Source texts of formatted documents

□ □ □ □

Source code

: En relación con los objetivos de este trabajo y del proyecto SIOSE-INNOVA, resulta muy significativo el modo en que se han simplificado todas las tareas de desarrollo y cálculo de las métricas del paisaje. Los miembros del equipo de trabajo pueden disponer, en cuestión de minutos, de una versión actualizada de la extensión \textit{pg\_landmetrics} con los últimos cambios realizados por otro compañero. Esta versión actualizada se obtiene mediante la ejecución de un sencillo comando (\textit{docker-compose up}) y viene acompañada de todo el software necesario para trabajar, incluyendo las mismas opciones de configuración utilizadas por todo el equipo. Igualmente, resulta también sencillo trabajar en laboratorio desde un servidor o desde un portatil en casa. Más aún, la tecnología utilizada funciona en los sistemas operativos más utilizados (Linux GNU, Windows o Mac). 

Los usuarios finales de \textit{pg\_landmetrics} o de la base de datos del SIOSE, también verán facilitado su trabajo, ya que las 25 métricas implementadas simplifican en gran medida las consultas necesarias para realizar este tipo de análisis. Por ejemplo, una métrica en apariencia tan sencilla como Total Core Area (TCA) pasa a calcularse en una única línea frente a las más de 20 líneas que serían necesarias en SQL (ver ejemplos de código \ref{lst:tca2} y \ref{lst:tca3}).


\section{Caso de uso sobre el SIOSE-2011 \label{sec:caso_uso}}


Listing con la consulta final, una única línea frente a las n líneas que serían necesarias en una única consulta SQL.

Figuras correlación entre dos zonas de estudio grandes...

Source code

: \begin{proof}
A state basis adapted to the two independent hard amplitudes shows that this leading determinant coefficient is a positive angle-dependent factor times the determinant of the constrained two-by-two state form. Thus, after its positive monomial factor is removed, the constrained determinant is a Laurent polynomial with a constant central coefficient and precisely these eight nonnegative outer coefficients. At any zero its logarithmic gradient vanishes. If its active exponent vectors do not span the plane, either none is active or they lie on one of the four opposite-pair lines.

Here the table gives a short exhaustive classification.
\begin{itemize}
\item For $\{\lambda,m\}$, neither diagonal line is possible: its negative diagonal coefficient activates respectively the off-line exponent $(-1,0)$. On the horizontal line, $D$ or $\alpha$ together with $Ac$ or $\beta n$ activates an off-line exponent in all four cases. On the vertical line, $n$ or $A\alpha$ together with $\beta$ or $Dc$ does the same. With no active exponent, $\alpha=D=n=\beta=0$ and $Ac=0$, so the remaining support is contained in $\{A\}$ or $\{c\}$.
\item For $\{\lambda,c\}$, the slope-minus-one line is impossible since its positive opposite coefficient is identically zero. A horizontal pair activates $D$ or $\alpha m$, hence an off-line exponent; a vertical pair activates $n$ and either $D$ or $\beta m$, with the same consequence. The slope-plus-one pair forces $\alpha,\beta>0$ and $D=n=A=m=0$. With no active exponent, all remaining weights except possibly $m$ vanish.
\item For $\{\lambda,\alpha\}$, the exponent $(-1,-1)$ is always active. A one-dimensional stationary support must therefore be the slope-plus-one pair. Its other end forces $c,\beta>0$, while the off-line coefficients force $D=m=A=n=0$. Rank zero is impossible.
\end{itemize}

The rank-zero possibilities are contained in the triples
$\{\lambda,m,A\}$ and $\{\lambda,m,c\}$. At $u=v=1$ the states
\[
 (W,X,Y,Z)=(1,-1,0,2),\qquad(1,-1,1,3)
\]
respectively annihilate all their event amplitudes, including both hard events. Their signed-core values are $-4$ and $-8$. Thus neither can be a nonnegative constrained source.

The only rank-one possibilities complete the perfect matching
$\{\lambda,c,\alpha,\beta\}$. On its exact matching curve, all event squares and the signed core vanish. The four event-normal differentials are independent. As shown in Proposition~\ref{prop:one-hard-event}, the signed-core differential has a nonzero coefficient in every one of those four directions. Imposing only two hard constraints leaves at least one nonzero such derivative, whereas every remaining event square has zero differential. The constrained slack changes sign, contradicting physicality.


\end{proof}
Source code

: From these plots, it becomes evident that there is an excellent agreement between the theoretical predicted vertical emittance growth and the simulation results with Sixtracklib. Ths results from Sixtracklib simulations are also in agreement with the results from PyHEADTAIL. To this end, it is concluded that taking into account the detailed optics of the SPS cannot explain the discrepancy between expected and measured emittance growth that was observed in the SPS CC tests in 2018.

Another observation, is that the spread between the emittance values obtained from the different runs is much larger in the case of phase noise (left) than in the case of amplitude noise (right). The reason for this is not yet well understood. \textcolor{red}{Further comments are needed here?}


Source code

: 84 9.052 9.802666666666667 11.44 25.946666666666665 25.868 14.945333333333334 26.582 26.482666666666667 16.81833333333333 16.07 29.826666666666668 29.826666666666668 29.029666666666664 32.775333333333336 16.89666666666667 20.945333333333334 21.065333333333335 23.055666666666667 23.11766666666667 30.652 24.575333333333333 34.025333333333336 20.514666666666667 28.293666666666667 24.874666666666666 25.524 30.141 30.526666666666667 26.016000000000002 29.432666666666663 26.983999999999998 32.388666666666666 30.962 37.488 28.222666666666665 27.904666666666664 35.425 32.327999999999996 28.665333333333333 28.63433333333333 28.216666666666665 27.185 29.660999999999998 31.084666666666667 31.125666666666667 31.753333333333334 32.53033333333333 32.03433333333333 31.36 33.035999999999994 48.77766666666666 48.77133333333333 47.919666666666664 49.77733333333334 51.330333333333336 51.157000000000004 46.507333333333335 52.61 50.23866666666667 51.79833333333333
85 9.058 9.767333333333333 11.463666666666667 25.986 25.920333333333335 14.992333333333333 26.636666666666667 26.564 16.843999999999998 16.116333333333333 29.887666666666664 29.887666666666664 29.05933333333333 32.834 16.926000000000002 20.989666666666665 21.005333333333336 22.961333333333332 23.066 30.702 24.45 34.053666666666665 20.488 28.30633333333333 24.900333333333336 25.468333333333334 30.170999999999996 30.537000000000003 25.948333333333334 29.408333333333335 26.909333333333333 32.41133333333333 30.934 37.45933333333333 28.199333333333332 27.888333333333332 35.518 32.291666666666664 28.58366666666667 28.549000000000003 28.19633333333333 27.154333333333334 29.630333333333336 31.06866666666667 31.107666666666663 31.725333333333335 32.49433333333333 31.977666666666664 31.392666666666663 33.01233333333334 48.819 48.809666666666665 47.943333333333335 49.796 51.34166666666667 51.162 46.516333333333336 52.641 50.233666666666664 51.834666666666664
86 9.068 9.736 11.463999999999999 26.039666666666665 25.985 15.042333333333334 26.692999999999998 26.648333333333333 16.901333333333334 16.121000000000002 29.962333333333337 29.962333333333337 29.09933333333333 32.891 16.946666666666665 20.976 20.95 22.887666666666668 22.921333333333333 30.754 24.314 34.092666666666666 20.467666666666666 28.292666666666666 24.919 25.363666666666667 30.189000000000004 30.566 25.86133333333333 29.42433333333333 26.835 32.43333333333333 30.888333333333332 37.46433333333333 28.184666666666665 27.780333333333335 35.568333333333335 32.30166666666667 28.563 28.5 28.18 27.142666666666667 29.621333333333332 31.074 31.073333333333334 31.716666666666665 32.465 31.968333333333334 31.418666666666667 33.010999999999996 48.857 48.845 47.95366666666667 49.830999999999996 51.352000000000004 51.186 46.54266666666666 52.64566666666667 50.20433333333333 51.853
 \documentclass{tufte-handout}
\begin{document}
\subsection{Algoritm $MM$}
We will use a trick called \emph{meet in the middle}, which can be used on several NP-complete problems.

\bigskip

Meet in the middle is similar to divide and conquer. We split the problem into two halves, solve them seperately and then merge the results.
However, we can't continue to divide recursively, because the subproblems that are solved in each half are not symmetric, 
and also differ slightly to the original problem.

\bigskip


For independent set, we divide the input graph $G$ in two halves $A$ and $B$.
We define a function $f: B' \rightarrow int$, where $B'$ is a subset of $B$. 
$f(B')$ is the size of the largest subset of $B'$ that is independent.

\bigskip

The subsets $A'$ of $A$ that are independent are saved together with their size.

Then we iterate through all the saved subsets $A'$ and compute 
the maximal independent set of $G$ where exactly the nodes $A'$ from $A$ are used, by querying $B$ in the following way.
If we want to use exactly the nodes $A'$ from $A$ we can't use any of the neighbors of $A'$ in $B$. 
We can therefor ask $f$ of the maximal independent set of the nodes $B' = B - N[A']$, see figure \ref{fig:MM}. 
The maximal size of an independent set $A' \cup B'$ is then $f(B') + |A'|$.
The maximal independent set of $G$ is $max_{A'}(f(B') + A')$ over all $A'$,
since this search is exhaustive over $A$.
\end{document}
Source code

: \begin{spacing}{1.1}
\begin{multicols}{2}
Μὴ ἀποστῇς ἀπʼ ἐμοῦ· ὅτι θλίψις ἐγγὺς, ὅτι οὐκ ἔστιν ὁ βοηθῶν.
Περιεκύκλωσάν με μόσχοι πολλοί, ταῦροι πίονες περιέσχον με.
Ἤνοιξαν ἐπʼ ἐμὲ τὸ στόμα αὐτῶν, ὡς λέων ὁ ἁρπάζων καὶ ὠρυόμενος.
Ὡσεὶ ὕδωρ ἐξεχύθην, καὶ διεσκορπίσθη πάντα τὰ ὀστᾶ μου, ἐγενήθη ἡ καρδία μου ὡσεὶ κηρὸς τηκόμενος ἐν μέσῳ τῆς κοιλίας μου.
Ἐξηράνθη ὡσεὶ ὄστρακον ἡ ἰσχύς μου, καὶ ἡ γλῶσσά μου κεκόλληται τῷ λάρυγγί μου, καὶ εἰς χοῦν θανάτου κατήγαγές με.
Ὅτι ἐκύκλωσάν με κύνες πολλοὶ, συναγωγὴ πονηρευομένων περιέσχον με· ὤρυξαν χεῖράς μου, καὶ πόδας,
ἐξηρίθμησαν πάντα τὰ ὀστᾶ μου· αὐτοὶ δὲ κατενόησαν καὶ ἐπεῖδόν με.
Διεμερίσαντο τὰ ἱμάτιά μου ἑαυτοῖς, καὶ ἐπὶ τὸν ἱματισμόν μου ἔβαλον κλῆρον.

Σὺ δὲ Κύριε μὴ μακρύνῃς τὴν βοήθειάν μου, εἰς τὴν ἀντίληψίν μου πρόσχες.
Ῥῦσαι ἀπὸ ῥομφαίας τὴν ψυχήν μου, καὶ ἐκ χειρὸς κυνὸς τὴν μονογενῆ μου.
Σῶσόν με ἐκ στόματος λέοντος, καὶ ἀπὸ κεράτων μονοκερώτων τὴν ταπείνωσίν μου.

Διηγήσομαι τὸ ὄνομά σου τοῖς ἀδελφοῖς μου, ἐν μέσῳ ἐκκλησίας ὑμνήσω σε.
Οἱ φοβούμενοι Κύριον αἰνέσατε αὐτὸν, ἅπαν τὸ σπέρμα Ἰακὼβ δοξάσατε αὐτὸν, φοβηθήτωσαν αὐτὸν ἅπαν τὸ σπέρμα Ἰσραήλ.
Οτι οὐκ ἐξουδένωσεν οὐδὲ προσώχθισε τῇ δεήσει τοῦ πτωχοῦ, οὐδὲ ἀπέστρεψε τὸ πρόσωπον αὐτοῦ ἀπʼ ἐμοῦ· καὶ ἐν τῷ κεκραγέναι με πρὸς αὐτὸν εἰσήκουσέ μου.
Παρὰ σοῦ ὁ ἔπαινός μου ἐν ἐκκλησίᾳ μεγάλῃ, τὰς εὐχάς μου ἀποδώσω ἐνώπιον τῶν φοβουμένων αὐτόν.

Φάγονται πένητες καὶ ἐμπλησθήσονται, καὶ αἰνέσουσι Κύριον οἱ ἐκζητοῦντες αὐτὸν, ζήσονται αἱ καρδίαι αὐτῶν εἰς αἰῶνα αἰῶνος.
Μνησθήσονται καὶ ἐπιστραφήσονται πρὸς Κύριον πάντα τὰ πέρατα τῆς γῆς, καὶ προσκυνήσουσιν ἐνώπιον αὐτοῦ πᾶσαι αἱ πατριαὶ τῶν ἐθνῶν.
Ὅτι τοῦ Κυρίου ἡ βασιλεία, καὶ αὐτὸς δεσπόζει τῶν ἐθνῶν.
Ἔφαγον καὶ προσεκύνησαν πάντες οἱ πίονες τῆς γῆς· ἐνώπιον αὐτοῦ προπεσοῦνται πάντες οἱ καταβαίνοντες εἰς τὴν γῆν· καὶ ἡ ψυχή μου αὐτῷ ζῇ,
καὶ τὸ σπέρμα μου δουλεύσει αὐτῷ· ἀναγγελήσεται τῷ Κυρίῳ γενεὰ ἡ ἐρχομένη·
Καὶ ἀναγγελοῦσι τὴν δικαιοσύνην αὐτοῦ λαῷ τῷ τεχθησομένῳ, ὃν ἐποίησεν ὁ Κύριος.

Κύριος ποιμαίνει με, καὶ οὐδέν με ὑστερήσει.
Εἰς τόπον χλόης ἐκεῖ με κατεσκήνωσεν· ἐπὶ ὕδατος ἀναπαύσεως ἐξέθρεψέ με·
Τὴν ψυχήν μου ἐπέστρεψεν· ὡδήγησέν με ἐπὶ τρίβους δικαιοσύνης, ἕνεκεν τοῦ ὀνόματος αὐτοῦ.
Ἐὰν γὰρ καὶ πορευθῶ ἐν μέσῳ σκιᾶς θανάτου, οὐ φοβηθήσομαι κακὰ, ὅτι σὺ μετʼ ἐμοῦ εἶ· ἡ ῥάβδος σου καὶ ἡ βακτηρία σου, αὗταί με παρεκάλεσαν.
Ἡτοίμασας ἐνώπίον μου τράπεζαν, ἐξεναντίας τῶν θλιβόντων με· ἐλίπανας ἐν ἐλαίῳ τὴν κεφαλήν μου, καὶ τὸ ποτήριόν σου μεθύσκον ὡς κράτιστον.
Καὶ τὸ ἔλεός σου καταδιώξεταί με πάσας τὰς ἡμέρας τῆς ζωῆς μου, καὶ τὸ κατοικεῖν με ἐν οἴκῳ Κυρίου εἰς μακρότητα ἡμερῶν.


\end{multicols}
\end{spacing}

□ □ □ □

» **Task objective**
Scan the records for the string "halves". Copy each line in which it appears.

» **Response to the task**
Meet in the middle is similar to divide and conquer. We split the problem into two halves, solve them seperately and then merge the results.
For independent set, we divide the input graph $G$ in two halves $A$ and $B$.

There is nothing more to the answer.